High-Load with Delays

bash

./enrollment-simulator \
  --host production-server \
  --total 10000 \
  --threads 16 \
  --connect-delay 50-200 \
  --send-delay 10-100 \
  --csv-file results.csv

Error Scenario Testing

bash

./enrollment-simulator \
  --host localhost \
  --total 1000 \
  --incorrect-pass-ratio 0.1 \
  --new-ratio 0.8 \
  --log-file error-test.log

Output

Console Output

The simulator provides real-time progress updates and comprehensive statistics:

Starting simulation with 4 threads...
Total registrations: 10000
Target server: localhost:1515
Connect delay: 0 ms
Send delay: 0 ms
Press Ctrl+C to stop early and see partial results
------------------------------------------------------------
  Progress: 2500 registrations completed...

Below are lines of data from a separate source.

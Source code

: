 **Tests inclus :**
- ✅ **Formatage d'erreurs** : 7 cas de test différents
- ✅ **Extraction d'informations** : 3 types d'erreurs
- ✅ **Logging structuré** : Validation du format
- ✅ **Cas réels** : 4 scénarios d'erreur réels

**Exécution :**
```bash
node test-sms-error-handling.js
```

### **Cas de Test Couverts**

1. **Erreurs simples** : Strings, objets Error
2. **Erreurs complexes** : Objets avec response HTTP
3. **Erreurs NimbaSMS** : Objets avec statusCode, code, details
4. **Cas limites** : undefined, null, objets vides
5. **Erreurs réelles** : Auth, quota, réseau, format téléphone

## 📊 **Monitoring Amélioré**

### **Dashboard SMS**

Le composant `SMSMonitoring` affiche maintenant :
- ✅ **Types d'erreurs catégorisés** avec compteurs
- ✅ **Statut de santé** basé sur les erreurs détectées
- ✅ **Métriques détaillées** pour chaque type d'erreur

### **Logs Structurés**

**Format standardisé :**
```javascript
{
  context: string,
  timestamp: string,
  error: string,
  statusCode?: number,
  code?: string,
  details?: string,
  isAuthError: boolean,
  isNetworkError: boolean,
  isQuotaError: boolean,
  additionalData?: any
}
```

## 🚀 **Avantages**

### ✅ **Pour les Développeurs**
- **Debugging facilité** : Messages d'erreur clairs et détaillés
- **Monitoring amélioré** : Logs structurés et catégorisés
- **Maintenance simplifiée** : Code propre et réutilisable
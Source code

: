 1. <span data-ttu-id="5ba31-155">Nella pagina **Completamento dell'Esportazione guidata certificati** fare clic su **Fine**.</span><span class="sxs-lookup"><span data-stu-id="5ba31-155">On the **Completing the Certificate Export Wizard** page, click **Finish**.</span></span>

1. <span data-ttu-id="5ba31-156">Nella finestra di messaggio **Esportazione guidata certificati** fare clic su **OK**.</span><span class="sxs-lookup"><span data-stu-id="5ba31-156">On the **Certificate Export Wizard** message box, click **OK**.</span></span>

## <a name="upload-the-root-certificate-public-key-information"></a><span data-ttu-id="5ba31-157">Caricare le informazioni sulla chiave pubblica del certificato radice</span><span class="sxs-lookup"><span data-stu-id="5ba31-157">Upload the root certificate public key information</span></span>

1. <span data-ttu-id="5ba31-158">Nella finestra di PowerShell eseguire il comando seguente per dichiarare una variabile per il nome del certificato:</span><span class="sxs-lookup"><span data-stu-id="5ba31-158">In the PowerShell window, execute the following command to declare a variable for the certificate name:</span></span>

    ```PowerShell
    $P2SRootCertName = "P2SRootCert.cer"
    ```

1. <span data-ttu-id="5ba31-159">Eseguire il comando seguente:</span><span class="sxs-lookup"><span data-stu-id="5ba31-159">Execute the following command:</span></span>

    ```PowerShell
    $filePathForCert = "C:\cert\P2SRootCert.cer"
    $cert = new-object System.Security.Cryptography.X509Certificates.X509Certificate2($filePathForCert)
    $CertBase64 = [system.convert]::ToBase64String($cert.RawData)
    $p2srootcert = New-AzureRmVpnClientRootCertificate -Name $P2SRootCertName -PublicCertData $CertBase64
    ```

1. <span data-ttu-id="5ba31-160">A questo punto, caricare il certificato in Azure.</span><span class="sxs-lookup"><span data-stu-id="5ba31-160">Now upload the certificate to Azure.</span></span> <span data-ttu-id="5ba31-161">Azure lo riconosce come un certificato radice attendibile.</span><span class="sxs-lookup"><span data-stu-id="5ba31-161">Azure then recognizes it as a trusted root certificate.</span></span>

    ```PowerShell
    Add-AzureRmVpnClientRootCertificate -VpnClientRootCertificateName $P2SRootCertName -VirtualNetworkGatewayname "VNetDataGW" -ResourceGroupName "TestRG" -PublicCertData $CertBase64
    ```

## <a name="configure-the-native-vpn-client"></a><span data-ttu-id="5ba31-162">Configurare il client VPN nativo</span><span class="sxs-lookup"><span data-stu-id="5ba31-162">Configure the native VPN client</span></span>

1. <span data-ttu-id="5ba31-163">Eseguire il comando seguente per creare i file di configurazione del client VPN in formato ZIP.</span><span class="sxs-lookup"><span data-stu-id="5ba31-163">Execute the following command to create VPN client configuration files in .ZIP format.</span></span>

============================================================
SIMULATION RESULTS
============================================================

Overall Statistics:
  Target registrations: 10000
  Completed registrations: 10000 (100.00% of target)
  Successful: 9950 (99.50%)
  Failed: 50 (0.50%)
  Total time: 45.23 seconds
  Throughput: 221.12 registrations/second

Response Time Statistics (ms):
  Min: 2.34
  Max: 156.78
  Mean: 18.45
  Median: 15.67
  Std Dev: 12.34

Statistics by Category:
------------------------------------------------------------
...

CSV Output

When using --csv-file, detailed metrics are exported including:

Overall performance statistics
Response time analysis
Category-based breakdowns (agent type, password correctness, version, groups)

Signal Handling

Ctrl+C: Gracefully stops the simulation and displays partial results
SIGPIPE: Ignored to handle broken connections gracefully

Performance Considerations

The simulator resolves the target hostname once at startup to minimize DNS overhead
SSL contexts are reused across connections within each thread
Random number generation is thread-local to avoid contention
Memory usage scales linearly with the number of completed registrations

Troubleshooting

SSL Connection Issues

Ensure wazuh-manager-authd is running and accepting SSL connections
Check firewall settings for the target port
Verify SSL certificate configuration (simulator uses SSL_VERIFY_NONE for testing)

High Error Rates

Check wazuh-manager-authd logs for error details
Verify the correct password is configured
Ensure sufficient system resources on both client and server

Performance Issues

Monitor system resources (CPU, memory, network)
Adjust thread count based on system capabilities
Consider using delays to simulate realistic client behavior

License

This tool is part of the Wazuh project and follows the same licensing terms.